Pa. Supreme Court upholds secession from Dover Area School District

Erin Bamer
York Dispatch

The Pennsylvania Supreme Court upheld a decision Wednesday from lower courts to allow Washington Township to secede from Dover Area School District and join Northern York County School District. 

The Supreme Court denied a request from Dover officials to appeal the decision. In June, the Commonwealth Court of Pennsylvania ruled in favor of the proponents for secession.

The high court's ruling ends a long court battle that began in 2012. 

Now, about 220 Dover students will transfer to schools in Northern York County as early as this fall, according to a statement from Dover Area School District. The district stands to lose about $2.3 million from the transfer, along with losses of programs or staff, or needed curriculum modification, according to court filings. 
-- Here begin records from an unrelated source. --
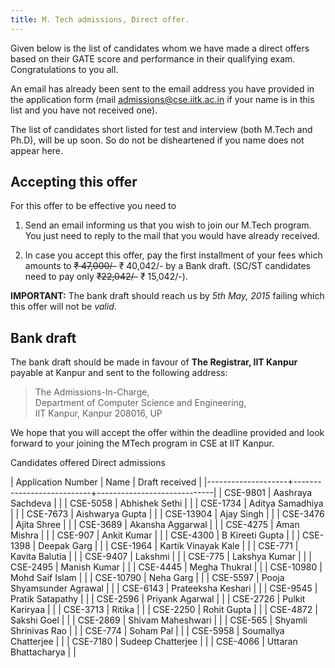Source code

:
 ```yaml
---
title: M. Tech admissions, Direct offer.
---
```


Given below is the list of candidates whom we have made a direct
offers based on their GATE score and performance in their qualifying
exam. Congratulations to you all.


<!--more-->

An email has already been sent to the email address you have provided
in the application form (mail <admissions@cse.iitk.ac.in> if your name
is in this list and you have not received one).

The list of candidates short listed for test and interview (both
M.Tech and Ph.D), will be up soon. So do not be disheartened if you name
does not appear here.

Accepting this offer
--------------------

For this offer to be effective you need to

1. Send an email informing us that you wish to join our M.Tech
   program. You just need to reply to the mail that you would have already
   received.

2. In case you accept this offer, pay the first installment of your
   fees which amounts to ~~₹ 47,000/-~~ ₹ 40,042/- by a Bank
   draft. (SC/ST candidates need to pay only ~~₹22,042/-~~ ₹
   15,042/-).

**IMPORTANT:** The bank draft should reach us by *5th May, 2015*
failing which this offer will not be *valid*. 

Bank draft
----------

The bank draft should be made in favour of **The Registrar, IIT
Kanpur** payable at Kanpur and sent to the following address:

> The Admissions-In-Charge,\
> Department of Computer Science and Engineering,\
> IIT Kanpur, Kanpur 208016, UP

We hope that you will accept the offer within the deadline provided
and look forward to your joining the MTech program in CSE at IIT
Kanpur.



<div class="panel panel-default">
<div class="panel-heading">Candidates offered Direct admissions</div>




| Application Number | Name                      | Draft received              |
|--------------------+---------------------------+-----------------------------|
| CSE-9801           | Aashraya Sachdeva         |                             |
| CSE-5058           | Abhishek Sethi            |                             |
| CSE-1734           | Aditya Samadhiya          |                             |
| CSE-7673           | Aishwarya Gupta           |                             |
| CSE-13904          | Ajay Singh                |                             |
| CSE-3476           | Ajita Shree               |                             |
| CSE-3689           | Akansha Aggarwal          | <i class="fa fa-check"></i> |
| CSE-4275           | Aman Mishra               |                             |
| CSE-907            | Ankit Kumar               | <i class="fa fa-check"></i> |
| CSE-4300           | B Kireeti Gupta           |                             |
| CSE-1398           | Deepak Garg               |                             |
| CSE-1964           | Kartik Vinayak Kale       | <i class="fa fa-check"></i> |
| CSE-771            | Kavita Balutia            | <i class="fa fa-check"></i> |
| CSE-9407           | Lakshmi                   |                             |
| CSE-775            | Lakshya Kumar             |                             |
| CSE-2495           | Manish Kumar              |                             |
| CSE-4445           | Megha Thukral             |                             |
| CSE-10980          | Mohd Saif Islam           |                             |
| CSE-10790          | Neha Garg                 |                             |
| CSE-5597           | Pooja Shyamsunder Agrawal |                             |
| CSE-6143           | Prateeksha Keshari        |                             |
| CSE-9545           | Pratik Satapathy          |                             |
| CSE-2596           | Priyank Agarwal           | <i class="fa fa-check"></i> |
| CSE-2726           | Pulkit Kariryaa           |                             |
| CSE-3713           | Ritika                    | <i class="fa fa-check"></i> |
| CSE-2250           | Rohit Gupta               | <i class="fa fa-check"></i> |
| CSE-4872           | Sakshi Goel               |                             |
| CSE-2869           | Shivam Maheshwari         |                             |
| CSE-565            | Shyamli Shrinivas Rao     |                             |
| CSE-774            | Soham Pal                 |                             |
| CSE-5958           | Soumallya Chatterjee      |                             |
| CSE-7180           | Sudeep Chatterjee         |                             |
| CSE-4066           | Uttaran Bhattacharya      |                             |

</div>
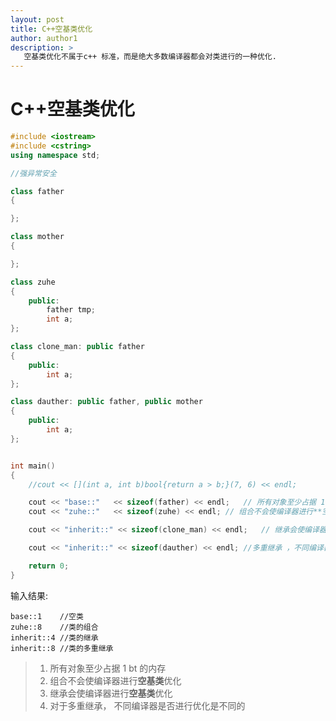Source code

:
 ```yaml
---
layout: post
title: C++空基类优化
author: author1
description: >
   空基类优化不属于c++ 标准，而是绝大多数编译器都会对类进行的一种优化.
---
```

# C++空基类优化

```c++
#include <iostream>
#include <cstring>
using namespace std;

//强异常安全

class father
{

};

class mother
{

};

class zuhe
{
    public:
        father tmp;
        int a;
};

class clone_man: public father
{
    public:
        int a;
};

class dauther: public father, public mother
{
    public:
        int a;
};


int main()
{
    //cout << [](int a, int b)bool{return a > b;}(7, 6) << endl;

    cout << "base::"   << sizeof(father) << endl;   // 所有对象至少占据 1 bt 的内存
    cout << "zuhe::"   << sizeof(zuhe) << endl; // 组合不会使编译器进行**空基类**优化

    cout << "inherit::" << sizeof(clone_man) << endl;   // 继承会使编译器进行**空基类**优化

    cout << "inherit::" << sizeof(dauther) << endl; //多重继承 ，不同编译器是否进行优化J卡不同的

    return 0;
}

```

输入结果:
```
base::1    //空类
zuhe::8    //类的组合
inherit::4 //类的继承
inherit::8 //类的多重继承
```

 
> 1. 所有对象至少占据 1 bt 的内存
> 2. 组合不会使编译器进行**空基类**优化
> 3. 继承会使编译器进行**空基类**优化
> 4. 对于多重继承， 不同编译器是否进行优化是不同的





















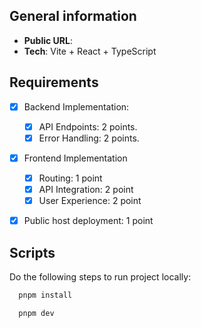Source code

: ## General information

- **Public URL**:
- **Tech**: Vite + React + TypeScript

## Requirements

- [x] Backend Implementation:

  - [x] API Endpoints: 2 points.
  - [x] Error Handling: 2 points.

- [x] Frontend Implementation

  - [x] Routing: 1 point
  - [x] API Integration: 2 point
  - [x] User Experience: 2 point

- [x] Public host deployment: 1 point

## Scripts

Do the following steps to run project locally:

```js
  pnpm install
```

```js
  pnpm dev
```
More:Court: Washington Twp. can ditch Dover Area district

More:Dover Area school board to ask Pa. Supreme Court to keep Washington Twp. in district

A coalition of Washington Township residents petitioned in 2012 to transfer its students to the Northern York County School District. The coalition argued that Northern York County offered better education and lower property taxes.

Dover's closest school to Washington Township, Kralltown Elementary School, closed in 2011, leading the coalition to also argue that Northern York County schools made more sense for their families. 

The state Board of Education denied the township's request three times — in 2015, 2017 and 2019. But in June 2020, Commonwealth Judge Kevin Brobson reversed the 2019 state board's decision, ruling that the board was in error when it denied the request. 

"The Board improperly pitted one district's existing curriculum and offerings against the other's and made inconvenience and disruption to Dover SD the paramount focus of its legal analysis," Brobson said. 

Brobson said the state board did not interpret its standards correctly, including its determination that the transfer would not meet educational needs for affected students.

Dover officials submitted a petition later in June to the Pennsylvania Supreme Court to overturn the decision, with support from dozens of district families.

"It's not right that a petition signed eight years ago should determine the fate of our children today," said township resident Lydia Nailor during the June board meeting to approve the petition. 

Officials from Dover and Northern York County school districts released statements following the Supreme Court's decision Wednesday. Both districts said they would collaborate with each other to facilitate the transfer. 

"The Dover Area School District is committed to work extremely hard to do what is in the best interest of all of the (district's) families and students," Dover's statement read.

Dover Superintendent Tracy Krum declined further comment.